__REQUIRED WORK__:
Search the data below, and report every line in which "result" occurs.

+++ STUDY MATERIAL +++

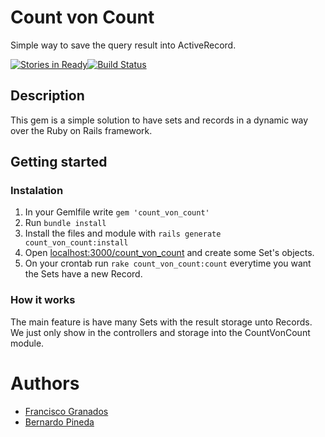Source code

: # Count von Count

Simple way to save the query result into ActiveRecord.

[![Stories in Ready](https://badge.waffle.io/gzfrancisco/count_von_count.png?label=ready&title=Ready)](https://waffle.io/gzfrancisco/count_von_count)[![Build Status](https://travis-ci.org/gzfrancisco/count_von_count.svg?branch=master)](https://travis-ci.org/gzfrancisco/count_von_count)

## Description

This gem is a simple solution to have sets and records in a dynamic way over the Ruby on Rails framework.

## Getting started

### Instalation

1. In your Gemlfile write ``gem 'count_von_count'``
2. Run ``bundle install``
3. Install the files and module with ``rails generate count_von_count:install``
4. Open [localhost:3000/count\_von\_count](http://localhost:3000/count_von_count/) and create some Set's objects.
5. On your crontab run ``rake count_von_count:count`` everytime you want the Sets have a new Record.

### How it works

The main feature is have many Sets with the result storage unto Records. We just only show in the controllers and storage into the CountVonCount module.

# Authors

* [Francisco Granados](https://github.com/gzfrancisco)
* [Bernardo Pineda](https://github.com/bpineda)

+++
+++ STUDY MATERIAL +++

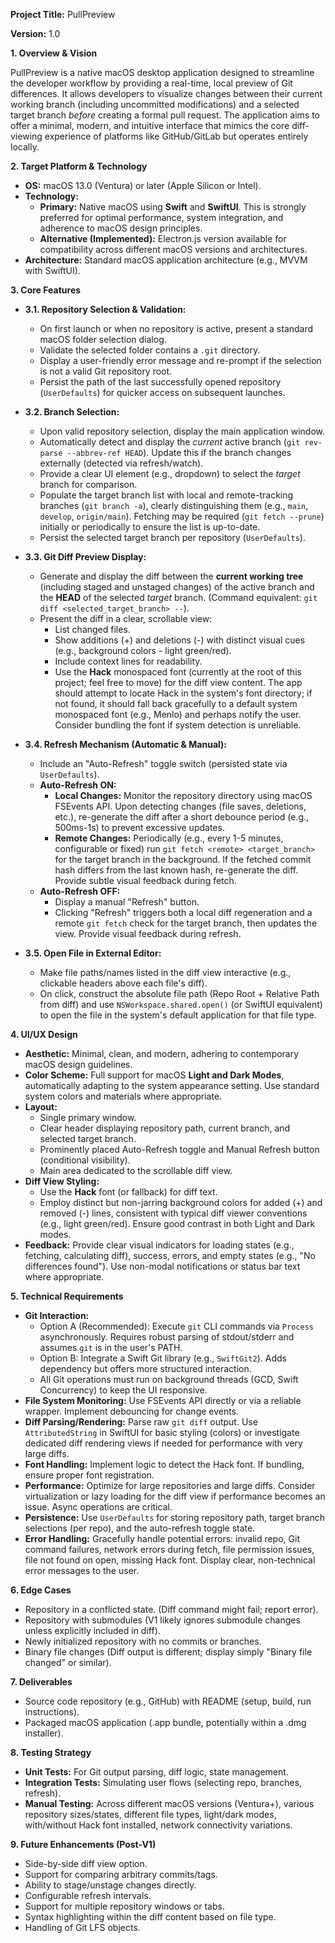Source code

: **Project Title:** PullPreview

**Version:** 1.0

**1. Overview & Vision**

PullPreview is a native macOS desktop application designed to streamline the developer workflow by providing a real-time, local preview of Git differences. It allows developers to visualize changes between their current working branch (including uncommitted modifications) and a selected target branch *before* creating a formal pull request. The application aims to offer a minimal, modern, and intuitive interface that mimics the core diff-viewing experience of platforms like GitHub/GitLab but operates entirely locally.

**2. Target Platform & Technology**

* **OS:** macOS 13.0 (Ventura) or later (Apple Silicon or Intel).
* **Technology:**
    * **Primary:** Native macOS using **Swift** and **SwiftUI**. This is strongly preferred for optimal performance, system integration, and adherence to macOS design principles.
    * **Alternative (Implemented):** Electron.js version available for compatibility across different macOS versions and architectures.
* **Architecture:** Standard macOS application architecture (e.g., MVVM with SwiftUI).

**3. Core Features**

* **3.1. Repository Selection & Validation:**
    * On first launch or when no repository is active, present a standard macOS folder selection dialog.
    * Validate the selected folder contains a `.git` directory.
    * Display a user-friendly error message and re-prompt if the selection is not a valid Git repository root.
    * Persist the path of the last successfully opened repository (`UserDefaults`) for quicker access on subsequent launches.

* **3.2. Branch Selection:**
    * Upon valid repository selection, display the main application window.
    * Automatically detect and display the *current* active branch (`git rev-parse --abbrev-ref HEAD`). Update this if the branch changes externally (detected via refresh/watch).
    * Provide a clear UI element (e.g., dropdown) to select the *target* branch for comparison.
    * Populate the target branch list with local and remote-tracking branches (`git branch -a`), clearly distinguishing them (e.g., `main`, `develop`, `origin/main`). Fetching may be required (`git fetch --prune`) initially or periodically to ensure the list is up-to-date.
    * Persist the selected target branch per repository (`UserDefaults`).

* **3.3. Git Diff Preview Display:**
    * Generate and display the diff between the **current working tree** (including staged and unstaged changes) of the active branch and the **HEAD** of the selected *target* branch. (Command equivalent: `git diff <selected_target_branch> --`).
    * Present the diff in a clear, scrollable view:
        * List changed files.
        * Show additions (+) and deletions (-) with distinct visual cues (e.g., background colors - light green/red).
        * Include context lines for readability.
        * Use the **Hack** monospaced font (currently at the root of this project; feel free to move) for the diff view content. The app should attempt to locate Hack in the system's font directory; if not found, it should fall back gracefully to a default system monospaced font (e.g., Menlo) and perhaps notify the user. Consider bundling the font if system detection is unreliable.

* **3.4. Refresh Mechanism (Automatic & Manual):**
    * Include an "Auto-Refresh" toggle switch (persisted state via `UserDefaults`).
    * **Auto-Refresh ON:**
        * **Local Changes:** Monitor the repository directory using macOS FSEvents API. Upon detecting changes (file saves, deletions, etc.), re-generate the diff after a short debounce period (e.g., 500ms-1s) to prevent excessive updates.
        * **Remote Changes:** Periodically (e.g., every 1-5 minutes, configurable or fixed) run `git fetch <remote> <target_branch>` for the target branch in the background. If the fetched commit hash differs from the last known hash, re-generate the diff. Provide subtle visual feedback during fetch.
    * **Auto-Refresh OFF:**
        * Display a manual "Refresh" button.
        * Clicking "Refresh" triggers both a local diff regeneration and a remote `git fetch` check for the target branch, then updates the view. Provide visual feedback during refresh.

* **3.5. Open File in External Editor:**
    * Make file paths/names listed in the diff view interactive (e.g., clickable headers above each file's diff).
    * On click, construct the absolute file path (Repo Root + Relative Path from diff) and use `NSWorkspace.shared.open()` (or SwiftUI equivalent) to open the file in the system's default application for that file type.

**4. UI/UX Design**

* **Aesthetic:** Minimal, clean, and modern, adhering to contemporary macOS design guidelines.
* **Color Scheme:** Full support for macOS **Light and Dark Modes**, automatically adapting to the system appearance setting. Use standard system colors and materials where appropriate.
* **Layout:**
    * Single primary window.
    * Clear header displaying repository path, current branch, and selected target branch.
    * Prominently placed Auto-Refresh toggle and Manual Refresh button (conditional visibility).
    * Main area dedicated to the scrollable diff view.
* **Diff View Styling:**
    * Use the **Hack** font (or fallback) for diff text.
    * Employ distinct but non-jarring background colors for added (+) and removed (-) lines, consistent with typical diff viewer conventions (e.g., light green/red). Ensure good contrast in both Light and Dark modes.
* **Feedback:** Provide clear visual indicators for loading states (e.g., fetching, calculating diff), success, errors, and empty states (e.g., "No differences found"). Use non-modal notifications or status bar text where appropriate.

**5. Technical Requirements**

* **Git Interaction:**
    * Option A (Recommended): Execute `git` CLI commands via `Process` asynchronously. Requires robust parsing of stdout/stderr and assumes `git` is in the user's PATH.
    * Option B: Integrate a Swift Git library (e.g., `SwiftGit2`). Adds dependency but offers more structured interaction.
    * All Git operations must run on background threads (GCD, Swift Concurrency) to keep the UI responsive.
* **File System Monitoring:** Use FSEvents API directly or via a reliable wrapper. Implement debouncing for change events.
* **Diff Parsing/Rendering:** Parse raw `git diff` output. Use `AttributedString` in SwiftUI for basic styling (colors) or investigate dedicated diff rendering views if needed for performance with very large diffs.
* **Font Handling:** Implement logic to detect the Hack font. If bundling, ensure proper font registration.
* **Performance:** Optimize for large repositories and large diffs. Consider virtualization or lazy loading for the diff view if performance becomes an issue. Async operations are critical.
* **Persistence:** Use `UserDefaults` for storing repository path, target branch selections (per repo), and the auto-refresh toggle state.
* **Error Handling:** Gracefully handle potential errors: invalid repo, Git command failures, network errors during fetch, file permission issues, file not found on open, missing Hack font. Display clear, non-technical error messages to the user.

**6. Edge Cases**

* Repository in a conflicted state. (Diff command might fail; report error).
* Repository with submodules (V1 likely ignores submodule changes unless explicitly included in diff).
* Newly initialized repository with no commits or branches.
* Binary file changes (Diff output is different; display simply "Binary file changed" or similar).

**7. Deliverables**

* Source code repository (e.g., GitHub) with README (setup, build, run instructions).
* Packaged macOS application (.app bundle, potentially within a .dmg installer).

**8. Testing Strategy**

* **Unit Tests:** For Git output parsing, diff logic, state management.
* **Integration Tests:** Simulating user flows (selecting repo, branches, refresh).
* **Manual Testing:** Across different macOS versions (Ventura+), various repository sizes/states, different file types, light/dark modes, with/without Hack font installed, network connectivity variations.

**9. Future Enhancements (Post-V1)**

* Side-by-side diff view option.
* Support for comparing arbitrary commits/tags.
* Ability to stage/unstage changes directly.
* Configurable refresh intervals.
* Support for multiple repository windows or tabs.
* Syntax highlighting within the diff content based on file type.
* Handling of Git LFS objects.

+++

__FINISHED TASK__:
Simple way to save the query result into ActiveRecord.
The main feature is have many Sets with the result storage unto Records. We just only show in the controllers and storage into the CountVonCount module.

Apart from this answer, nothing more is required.